The fry should be kept in the same aquarium where they hatched for up to two weeks. After that, they should be seeded, placing no more than 250 fry in a 40-80 liter aquarium (do not forget about aeration and daily water changes). In such an aquarium, fry can be kept up to two months of age, sorted by size. With the growth of young animals, the number of them in the aquarium should also decrease. At an early age, fry are not recommended to be caught with a net, it is better to pour them over with a saucer. In the saucer, the fry are clearly visible and can be counted.


The fry need daylight for their bright colors, but they need to be protected from direct sunlight by creating shaded areas in the aquarium with plants or corymbs. If the sun illuminates the aquarium for no more than two hours a day, no shading is needed. If there is no daylight, bright electric is needed.

Juveniles of scaly varieties initially have the silvery-gray color of their progenitor, crucian carp. This color changes to gold, white and pure black at the age of 3-5 months. Some part always remains unpainted until old age. Scaly ones necessarily change their color, the last ones are white. The color change occurs in the period from a month - in young fish, up to six months - in old ones. Staining, with rare exceptions, goes from darker to lighter colors: from black to red, from red to white. Picturesque variegated red and black colors are fickle and turn into red.

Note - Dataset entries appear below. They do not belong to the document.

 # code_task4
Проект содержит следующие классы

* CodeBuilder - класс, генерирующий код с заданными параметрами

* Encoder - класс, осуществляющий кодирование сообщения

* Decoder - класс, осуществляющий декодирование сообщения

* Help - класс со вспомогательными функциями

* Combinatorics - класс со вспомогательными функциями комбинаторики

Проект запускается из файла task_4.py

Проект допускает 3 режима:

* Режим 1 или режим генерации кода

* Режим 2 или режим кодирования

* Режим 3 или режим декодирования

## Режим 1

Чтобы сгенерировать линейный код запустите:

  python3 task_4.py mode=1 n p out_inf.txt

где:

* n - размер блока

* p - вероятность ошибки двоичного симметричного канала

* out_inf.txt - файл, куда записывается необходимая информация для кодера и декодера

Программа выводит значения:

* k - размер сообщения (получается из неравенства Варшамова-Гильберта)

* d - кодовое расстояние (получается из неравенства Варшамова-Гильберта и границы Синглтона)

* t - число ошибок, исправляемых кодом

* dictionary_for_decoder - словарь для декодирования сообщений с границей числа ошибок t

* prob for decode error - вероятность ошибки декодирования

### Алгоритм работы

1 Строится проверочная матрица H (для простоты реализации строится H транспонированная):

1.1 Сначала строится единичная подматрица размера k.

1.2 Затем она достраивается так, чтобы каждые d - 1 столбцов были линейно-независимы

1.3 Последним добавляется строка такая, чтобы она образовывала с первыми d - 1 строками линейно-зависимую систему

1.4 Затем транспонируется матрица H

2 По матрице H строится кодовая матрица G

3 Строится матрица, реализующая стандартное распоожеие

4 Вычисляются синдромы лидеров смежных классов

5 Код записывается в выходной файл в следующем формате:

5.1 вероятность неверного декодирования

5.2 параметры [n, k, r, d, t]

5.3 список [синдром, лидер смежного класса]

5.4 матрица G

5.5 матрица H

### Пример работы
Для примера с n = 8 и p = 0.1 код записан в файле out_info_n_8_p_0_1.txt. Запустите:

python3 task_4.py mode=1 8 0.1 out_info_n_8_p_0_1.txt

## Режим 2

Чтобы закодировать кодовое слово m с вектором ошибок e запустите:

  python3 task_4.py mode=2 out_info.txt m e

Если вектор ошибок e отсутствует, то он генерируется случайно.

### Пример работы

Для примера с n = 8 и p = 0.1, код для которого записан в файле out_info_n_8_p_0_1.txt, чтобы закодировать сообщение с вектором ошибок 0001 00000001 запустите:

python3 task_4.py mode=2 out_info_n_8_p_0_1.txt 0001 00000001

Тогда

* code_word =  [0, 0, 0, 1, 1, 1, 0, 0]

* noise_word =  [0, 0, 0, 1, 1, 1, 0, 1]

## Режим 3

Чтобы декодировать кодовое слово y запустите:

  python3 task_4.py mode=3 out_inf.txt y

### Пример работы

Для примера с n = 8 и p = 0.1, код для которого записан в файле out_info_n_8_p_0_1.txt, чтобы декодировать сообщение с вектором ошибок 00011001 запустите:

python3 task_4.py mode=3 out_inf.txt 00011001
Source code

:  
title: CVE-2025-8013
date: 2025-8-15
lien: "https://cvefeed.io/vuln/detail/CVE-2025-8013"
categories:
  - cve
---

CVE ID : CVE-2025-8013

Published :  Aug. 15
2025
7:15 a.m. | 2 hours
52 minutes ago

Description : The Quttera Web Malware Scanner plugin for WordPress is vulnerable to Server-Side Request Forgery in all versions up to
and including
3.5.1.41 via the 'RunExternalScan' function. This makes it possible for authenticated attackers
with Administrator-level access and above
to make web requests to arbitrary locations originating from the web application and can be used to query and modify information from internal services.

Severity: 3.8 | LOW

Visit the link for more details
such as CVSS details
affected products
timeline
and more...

Related article Enemies and diseases of goldfish

Scaleless fry do not go through a period of silvery coloration and already at the age of one and a half months they begin to turn into their final color. At 2.5 months you can already get an idea of ​​the final color, although the best chintz colors are fully developed within 2-3 years.

The eyes of telescopes in the first weeks of life seem normal, not bulging. At the age of two to six months (sometimes even up to two years), it is impossible to say whether the fish will be telescopes.